Requirement ::
Without including any images, reproduce each entry exactly.

(Data records)
──────

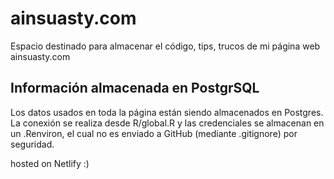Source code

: # ainsuasty.com
Espacio destinado para almacenar el código, tips, trucos de mi página web ainsuasty.com


## Información almacenada en PostgrSQL
Los datos usados en toda la página están siendo almacenados en Postgres. La conexión se realiza desde R/global.R y las credenciales se almacenan en un .Renviron, el cual no es enviado a GitHub (mediante .gitignore) por seguridad.

hosted on Netlify :)
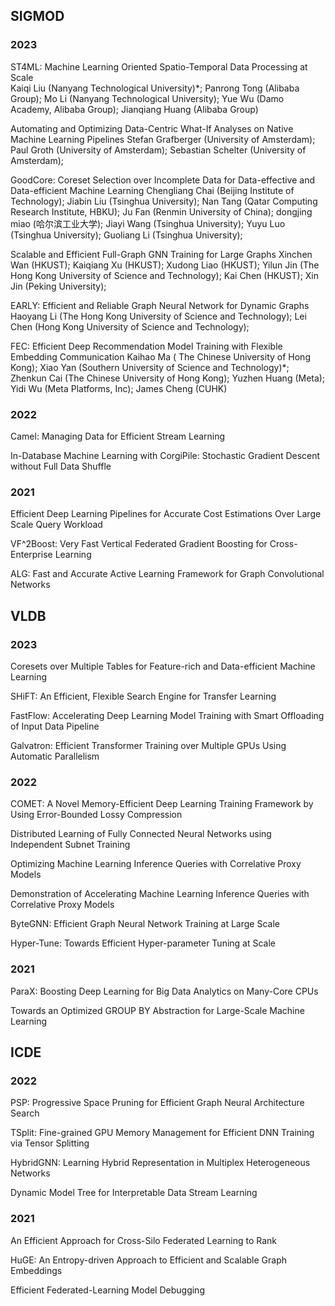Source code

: ## SIGMOD 
### 2023

ST4ML: Machine Learning Oriented Spatio-Temporal Data Processing at Scale  
Kaiqi Liu (Nanyang Technological University)*; Panrong Tong (Alibaba Group); Mo Li (Nanyang Technological University); Yue Wu (Damo Academy, Alibaba Group); Jianqiang Huang (Alibaba Group)


Automating and Optimizing Data-Centric What-If Analyses on Native Machine Learning Pipelines
Stefan Grafberger (University of Amsterdam); Paul Groth (University of Amsterdam); Sebastian Schelter (University of Amsterdam);

GoodCore: Coreset Selection over Incomplete Data for Data-effective and Data-efficient Machine Learning
Chengliang Chai (Beijing Institute of Technology); Jiabin Liu (Tsinghua University); Nan Tang (Qatar Computing Research Institute, HBKU); Ju Fan (Renmin University of China); dongjing miao (哈尔滨工业大学); Jiayi Wang (Tsinghua University); Yuyu Luo (Tsinghua University); Guoliang Li (Tsinghua University);

Scalable and Efficient Full-Graph GNN Training for Large Graphs
Xinchen Wan (HKUST); Kaiqiang Xu (HKUST); Xudong Liao (HKUST); Yilun Jin (The Hong Kong University of Science and Technology); Kai Chen (HKUST); Xin Jin (Peking University);

EARLY: Efficient and Reliable Graph Neural Network for Dynamic Graphs
Haoyang Li (The Hong Kong University of Science and Technology); Lei Chen (Hong Kong University of Science and Technology);

FEC: Efficient Deep Recommendation Model Training with Flexible Embedding Communication
Kaihao Ma ( The Chinese University of Hong Kong); Xiao Yan (Southern University of Science and Technology)*; Zhenkun Cai (The Chinese University of Hong Kong); Yuzhen Huang (Meta); Yidi Wu (Meta Platforms, Inc); James Cheng (CUHK)

### 2022

Camel: Managing Data for Efficient Stream Learning

In-Database Machine Learning with CorgiPile: Stochastic Gradient Descent without Full Data Shuffle

### 2021

Efficient Deep Learning Pipelines for Accurate Cost Estimations Over Large Scale Query Workload

VF^2Boost: Very Fast Vertical Federated Gradient Boosting for Cross-Enterprise Learning

ALG: Fast and Accurate Active Learning Framework for Graph Convolutional Networks

## VLDB

### 2023

Coresets over Multiple Tables for Feature-rich and Data-efficient Machine Learning

SHiFT: An Efficient, Flexible Search Engine for Transfer Learning

FastFlow: Accelerating Deep Learning Model Training with Smart Offloading of Input Data Pipeline

Galvatron: Efficient Transformer Training over Multiple GPUs Using Automatic Parallelism

### 2022

COMET: A Novel Memory-Efficient Deep Learning Training Framework by Using Error-Bounded Lossy Compression

Distributed Learning of Fully Connected Neural Networks using Independent Subnet Training

Optimizing Machine Learning Inference Queries with Correlative Proxy Models

Demonstration of Accelerating Machine Learning Inference Queries with Correlative Proxy Models

ByteGNN: Efficient Graph Neural Network Training at Large Scale

Hyper-Tune: Towards Efficient Hyper-parameter Tuning at Scale


### 2021

ParaX: Boosting Deep Learning for Big Data Analytics on Many-Core CPUs

Towards an Optimized GROUP BY Abstraction for Large-Scale Machine Learning



## ICDE

### 2022
PSP: Progressive Space Pruning for Efficient Graph Neural Architecture Search

TSplit: Fine-grained GPU Memory Management for Efficient DNN Training via Tensor Splitting

HybridGNN: Learning Hybrid Representation in Multiplex Heterogeneous Networks

Dynamic Model Tree for Interpretable Data Stream Learning

### 2021
An Efficient Approach for Cross-Silo Federated Learning to Rank

HuGE: An Entropy-driven Approach to Efficient and Scalable Graph Embeddings

Efficient Federated-Learning Model Debugging


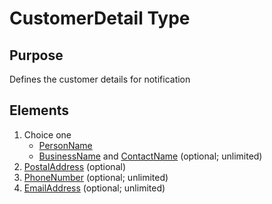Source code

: # CustomerDetail Type

## Purpose

Defines the customer details for notification

## Elements

1. Choice one
   - [PersonName](../ClientInformation_r42/PersonName.md)
   - [BusinessName](BusinessName.md) and [ContactName](../ClientInformation_r42/PersonName.md) (optional; unlimited)
2. [PostalAddress](../ClientInformation_r42/Address.md) (optional)
3. [PhoneNumber](../ClientInformation_r42/AustralianPhoneNumber.md) (optional; unlimited)
4. [EmailAddress](../ClientInformation_r42/EmailAddress.md) (optional; unlimited)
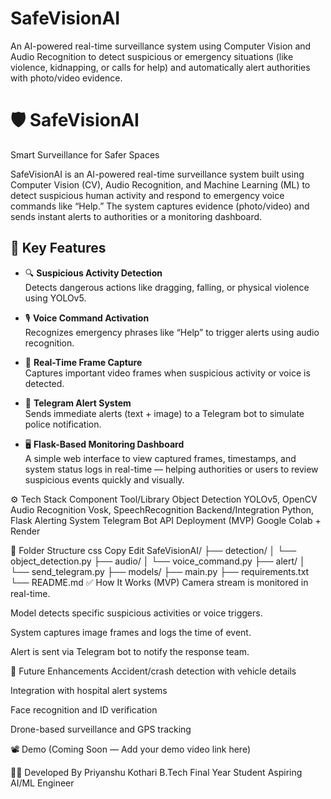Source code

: # SafeVisionAI
An AI-powered real-time surveillance system using Computer Vision and Audio Recognition to detect suspicious or emergency situations (like violence, kidnapping, or calls for help) and automatically alert authorities with photo/video evidence.

# 🛡️ SafeVisionAI
Smart Surveillance for Safer Spaces

SafeVisionAI is an AI-powered real-time surveillance system built using Computer Vision (CV), Audio Recognition, and Machine Learning (ML) to detect suspicious human activity and respond to emergency voice commands like “Help.” The system captures evidence (photo/video) and sends instant alerts to authorities or a monitoring dashboard.

## 🚀 Key Features

- 🔍 **Suspicious Activity Detection**  
  Detects dangerous actions like dragging, falling, or physical violence using YOLOv5.

- 🎙️ **Voice Command Activation**  
  Recognizes emergency phrases like “Help” to trigger alerts using audio recognition.

- 📸 **Real-Time Frame Capture**  
  Captures important video frames when suspicious activity or voice is detected.

- 📲 **Telegram Alert System**  
  Sends immediate alerts (text + image) to a Telegram bot to simulate police notification.

- 🖥️ **Flask-Based Monitoring Dashboard**  
  A simple web interface to view captured frames, timestamps, and system status logs in real-time — helping authorities or users to review suspicious events quickly and visually.


⚙️ Tech Stack
Component	Tool/Library
Object Detection	YOLOv5, OpenCV
Audio Recognition	Vosk, SpeechRecognition
Backend/Integration	Python, Flask
Alerting System	Telegram Bot API
Deployment (MVP)	Google Colab + Render

📁 Folder Structure
css
Copy
Edit
SafeVisionAI/
├── detection/
│   └── object_detection.py
├── audio/
│   └── voice_command.py
├── alert/
│   └── send_telegram.py
├── models/
├── main.py
├── requirements.txt
└── README.md
✅ How It Works (MVP)
Camera stream is monitored in real-time.

Model detects specific suspicious activities or voice triggers.

System captures image frames and logs the time of event.

Alert is sent via Telegram bot to notify the response team.

🧠 Future Enhancements
Accident/crash detection with vehicle details

Integration with hospital alert systems

Face recognition and ID verification

Drone-based surveillance and GPS tracking

📽️ Demo
(Coming Soon — Add your demo video link here)

👨‍💻 Developed By
Priyanshu Kothari
B.Tech Final Year Student
Aspiring AI/ML Engineer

──────

Task result ::
Source code

: # ainsuasty.com
Espacio destinado para almacenar el código, tips, trucos de mi página web ainsuasty.com


## Información almacenada en PostgrSQL
Los datos usados en toda la página están siendo almacenados en Postgres. La conexión se realiza desde R/global.R y las credenciales se almacenan en un .Renviron, el cual no es enviado a GitHub (mediante .gitignore) por seguridad.

hosted on Netlify :)
Source code

: ## SIGMOD 
### 2023

ST4ML: Machine Learning Oriented Spatio-Temporal Data Processing at Scale  
Kaiqi Liu (Nanyang Technological University)*; Panrong Tong (Alibaba Group); Mo Li (Nanyang Technological University); Yue Wu (Damo Academy, Alibaba Group); Jianqiang Huang (Alibaba Group)


Automating and Optimizing Data-Centric What-If Analyses on Native Machine Learning Pipelines
Stefan Grafberger (University of Amsterdam); Paul Groth (University of Amsterdam); Sebastian Schelter (University of Amsterdam);

GoodCore: Coreset Selection over Incomplete Data for Data-effective and Data-efficient Machine Learning
Chengliang Chai (Beijing Institute of Technology); Jiabin Liu (Tsinghua University); Nan Tang (Qatar Computing Research Institute, HBKU); Ju Fan (Renmin University of China); dongjing miao (哈尔滨工业大学); Jiayi Wang (Tsinghua University); Yuyu Luo (Tsinghua University); Guoliang Li (Tsinghua University);

Scalable and Efficient Full-Graph GNN Training for Large Graphs
Xinchen Wan (HKUST); Kaiqiang Xu (HKUST); Xudong Liao (HKUST); Yilun Jin (The Hong Kong University of Science and Technology); Kai Chen (HKUST); Xin Jin (Peking University);

EARLY: Efficient and Reliable Graph Neural Network for Dynamic Graphs
Haoyang Li (The Hong Kong University of Science and Technology); Lei Chen (Hong Kong University of Science and Technology);

FEC: Efficient Deep Recommendation Model Training with Flexible Embedding Communication
Kaihao Ma ( The Chinese University of Hong Kong); Xiao Yan (Southern University of Science and Technology)*; Zhenkun Cai (The Chinese University of Hong Kong); Yuzhen Huang (Meta); Yidi Wu (Meta Platforms, Inc); James Cheng (CUHK)

### 2022

Camel: Managing Data for Efficient Stream Learning

In-Database Machine Learning with CorgiPile: Stochastic Gradient Descent without Full Data Shuffle

### 2021

Efficient Deep Learning Pipelines for Accurate Cost Estimations Over Large Scale Query Workload

VF^2Boost: Very Fast Vertical Federated Gradient Boosting for Cross-Enterprise Learning

ALG: Fast and Accurate Active Learning Framework for Graph Convolutional Networks

## VLDB

### 2023

Coresets over Multiple Tables for Feature-rich and Data-efficient Machine Learning

SHiFT: An Efficient, Flexible Search Engine for Transfer Learning

FastFlow: Accelerating Deep Learning Model Training with Smart Offloading of Input Data Pipeline

Galvatron: Efficient Transformer Training over Multiple GPUs Using Automatic Parallelism

### 2022

COMET: A Novel Memory-Efficient Deep Learning Training Framework by Using Error-Bounded Lossy Compression

Distributed Learning of Fully Connected Neural Networks using Independent Subnet Training

Optimizing Machine Learning Inference Queries with Correlative Proxy Models

Demonstration of Accelerating Machine Learning Inference Queries with Correlative Proxy Models

ByteGNN: Efficient Graph Neural Network Training at Large Scale

Hyper-Tune: Towards Efficient Hyper-parameter Tuning at Scale


### 2021

ParaX: Boosting Deep Learning for Big Data Analytics on Many-Core CPUs

Towards an Optimized GROUP BY Abstraction for Large-Scale Machine Learning



## ICDE

### 2022
PSP: Progressive Space Pruning for Efficient Graph Neural Architecture Search

TSplit: Fine-grained GPU Memory Management for Efficient DNN Training via Tensor Splitting

HybridGNN: Learning Hybrid Representation in Multiplex Heterogeneous Networks

Dynamic Model Tree for Interpretable Data Stream Learning

### 2021
An Efficient Approach for Cross-Silo Federated Learning to Rank

HuGE: An Entropy-driven Approach to Efficient and Scalable Graph Embeddings

Efficient Federated-Learning Model Debugging


Source code

: # CustomerDetail Type

## Purpose

Defines the customer details for notification

## Elements

1. Choice one
   - [PersonName](../ClientInformation_r42/PersonName.md)
   - [BusinessName](BusinessName.md) and [ContactName](../ClientInformation_r42/PersonName.md) (optional; unlimited)
2. [PostalAddress](../ClientInformation_r42/Address.md) (optional)
3. [PhoneNumber](../ClientInformation_r42/AustralianPhoneNumber.md) (optional; unlimited)
4. [EmailAddress](../ClientInformation_r42/EmailAddress.md) (optional; unlimited)
Source code

: # SafeVisionAI
An AI-powered real-time surveillance system using Computer Vision and Audio Recognition to detect suspicious or emergency situations (like violence, kidnapping, or calls for help) and automatically alert authorities with photo/video evidence.

# 🛡️ SafeVisionAI
Smart Surveillance for Safer Spaces

SafeVisionAI is an AI-powered real-time surveillance system built using Computer Vision (CV), Audio Recognition, and Machine Learning (ML) to detect suspicious human activity and respond to emergency voice commands like “Help.” The system captures evidence (photo/video) and sends instant alerts to authorities or a monitoring dashboard.

## 🚀 Key Features

- 🔍 **Suspicious Activity Detection**  
  Detects dangerous actions like dragging, falling, or physical violence using YOLOv5.

- 🎙️ **Voice Command Activation**  
  Recognizes emergency phrases like “Help” to trigger alerts using audio recognition.

- 📸 **Real-Time Frame Capture**  
  Captures important video frames when suspicious activity or voice is detected.

- 📲 **Telegram Alert System**  
  Sends immediate alerts (text + image) to a Telegram bot to simulate police notification.

- 🖥️ **Flask-Based Monitoring Dashboard**  
  A simple web interface to view captured frames, timestamps, and system status logs in real-time — helping authorities or users to review suspicious events quickly and visually.


⚙️ Tech Stack
Component	Tool/Library
Object Detection	YOLOv5, OpenCV
Audio Recognition	Vosk, SpeechRecognition
Backend/Integration	Python, Flask
Alerting System	Telegram Bot API
Deployment (MVP)	Google Colab + Render

📁 Folder Structure
css
Copy
Edit
SafeVisionAI/
├── detection/
│   └── object_detection.py
├── audio/
│   └── voice_command.py
├── alert/
│   └── send_telegram.py
├── models/
├── main.py
├── requirements.txt
└── README.md
✅ How It Works (MVP)
Camera stream is monitored in real-time.

Model detects specific suspicious activities or voice triggers.

System captures image frames and logs the time of event.

Alert is sent via Telegram bot to notify the response team.

🧠 Future Enhancements
Accident/crash detection with vehicle details

Integration with hospital alert systems

Face recognition and ID verification

Drone-based surveillance and GPS tracking

📽️ Demo
(Coming Soon — Add your demo video link here)

👨‍💻 Developed By
Priyanshu Kothari
B.Tech Final Year Student
Aspiring AI/ML Engineer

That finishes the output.